## Aim of the task
Instruction for the data below: set down exactly the lines from the line with "не мешая. Сумку" to the line with "доцент В.И. Корняков, экономист", inclusive, and no others.

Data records
----------
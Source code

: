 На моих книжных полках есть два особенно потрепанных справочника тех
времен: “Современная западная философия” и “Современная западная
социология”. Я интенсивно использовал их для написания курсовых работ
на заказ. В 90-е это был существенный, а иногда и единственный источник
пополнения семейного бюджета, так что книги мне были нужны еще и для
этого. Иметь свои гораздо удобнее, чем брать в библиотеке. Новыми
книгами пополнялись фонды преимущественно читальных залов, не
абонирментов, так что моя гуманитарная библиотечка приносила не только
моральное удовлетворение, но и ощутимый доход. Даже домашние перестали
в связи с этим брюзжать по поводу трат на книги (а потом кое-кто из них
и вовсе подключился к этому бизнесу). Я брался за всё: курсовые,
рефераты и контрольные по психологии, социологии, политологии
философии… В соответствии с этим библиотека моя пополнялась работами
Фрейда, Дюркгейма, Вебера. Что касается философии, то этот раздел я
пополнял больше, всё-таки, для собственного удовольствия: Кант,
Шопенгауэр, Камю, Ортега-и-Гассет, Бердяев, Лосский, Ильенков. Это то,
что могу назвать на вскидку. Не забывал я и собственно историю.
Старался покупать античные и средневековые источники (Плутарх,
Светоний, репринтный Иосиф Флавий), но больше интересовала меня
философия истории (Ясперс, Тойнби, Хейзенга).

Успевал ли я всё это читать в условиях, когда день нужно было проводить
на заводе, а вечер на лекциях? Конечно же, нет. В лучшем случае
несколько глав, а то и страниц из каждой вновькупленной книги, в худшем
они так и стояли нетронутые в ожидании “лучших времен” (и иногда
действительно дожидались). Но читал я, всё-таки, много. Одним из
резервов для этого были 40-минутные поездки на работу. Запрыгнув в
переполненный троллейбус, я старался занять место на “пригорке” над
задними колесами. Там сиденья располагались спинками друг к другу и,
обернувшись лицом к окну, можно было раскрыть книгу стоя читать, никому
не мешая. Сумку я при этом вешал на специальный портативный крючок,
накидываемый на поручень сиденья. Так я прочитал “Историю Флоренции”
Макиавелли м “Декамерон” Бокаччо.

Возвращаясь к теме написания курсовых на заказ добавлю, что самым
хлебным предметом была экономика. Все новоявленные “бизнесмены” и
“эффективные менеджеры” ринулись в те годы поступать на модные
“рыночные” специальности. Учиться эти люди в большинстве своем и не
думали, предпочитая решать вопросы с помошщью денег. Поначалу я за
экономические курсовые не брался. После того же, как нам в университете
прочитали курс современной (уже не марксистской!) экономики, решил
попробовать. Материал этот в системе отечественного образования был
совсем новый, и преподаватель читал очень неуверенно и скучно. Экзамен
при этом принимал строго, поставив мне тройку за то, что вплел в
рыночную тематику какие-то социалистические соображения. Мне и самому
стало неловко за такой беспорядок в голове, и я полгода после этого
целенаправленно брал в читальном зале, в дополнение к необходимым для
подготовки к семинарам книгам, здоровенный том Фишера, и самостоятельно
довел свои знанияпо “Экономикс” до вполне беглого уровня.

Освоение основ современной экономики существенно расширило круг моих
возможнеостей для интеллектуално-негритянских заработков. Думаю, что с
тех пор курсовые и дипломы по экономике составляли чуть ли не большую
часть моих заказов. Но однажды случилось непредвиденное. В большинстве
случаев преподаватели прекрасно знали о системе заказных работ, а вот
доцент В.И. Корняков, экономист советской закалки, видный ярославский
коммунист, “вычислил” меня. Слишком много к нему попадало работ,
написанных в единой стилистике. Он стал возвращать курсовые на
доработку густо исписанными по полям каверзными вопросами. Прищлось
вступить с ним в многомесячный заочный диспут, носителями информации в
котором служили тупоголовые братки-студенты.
----------
## Reply
не мешая. Сумку я при этом вешал на специальный портативный крючок,
накидываемый на поручень сиденья. Так я прочитал “Историю Флоренции”
Макиавелли м “Декамерон” Бокаччо.

Возвращаясь к теме написания курсовых на заказ добавлю, что самым
хлебным предметом была экономика. Все новоявленные “бизнесмены” и
“эффективные менеджеры” ринулись в те годы поступать на модные
“рыночные” специальности. Учиться эти люди в большинстве своем и не
думали, предпочитая решать вопросы с помошщью денег. Поначалу я за
экономические курсовые не брался. После того же, как нам в университете
прочитали курс современной (уже не марксистской!) экономики, решил
попробовать. Материал этот в системе отечественного образования был
совсем новый, и преподаватель читал очень неуверенно и скучно. Экзамен
при этом принимал строго, поставив мне тройку за то, что вплел в
рыночную тематику какие-то социалистические соображения. Мне и самому
стало неловко за такой беспорядок в голове, и я полгода после этого
целенаправленно брал в читальном зале, в дополнение к необходимым для
подготовки к семинарам книгам, здоровенный том Фишера, и самостоятельно
довел свои знанияпо “Экономикс” до вполне беглого уровня.

Освоение основ современной экономики существенно расширило круг моих
возможнеостей для интеллектуално-негритянских заработков. Думаю, что с
тех пор курсовые и дипломы по экономике составляли чуть ли не большую
часть моих заказов. Но однажды случилось непредвиденное. В большинстве
случаев преподаватели прекрасно знали о системе заказных работ, а вот
доцент В.И. Корняков, экономист советской закалки, видный ярославский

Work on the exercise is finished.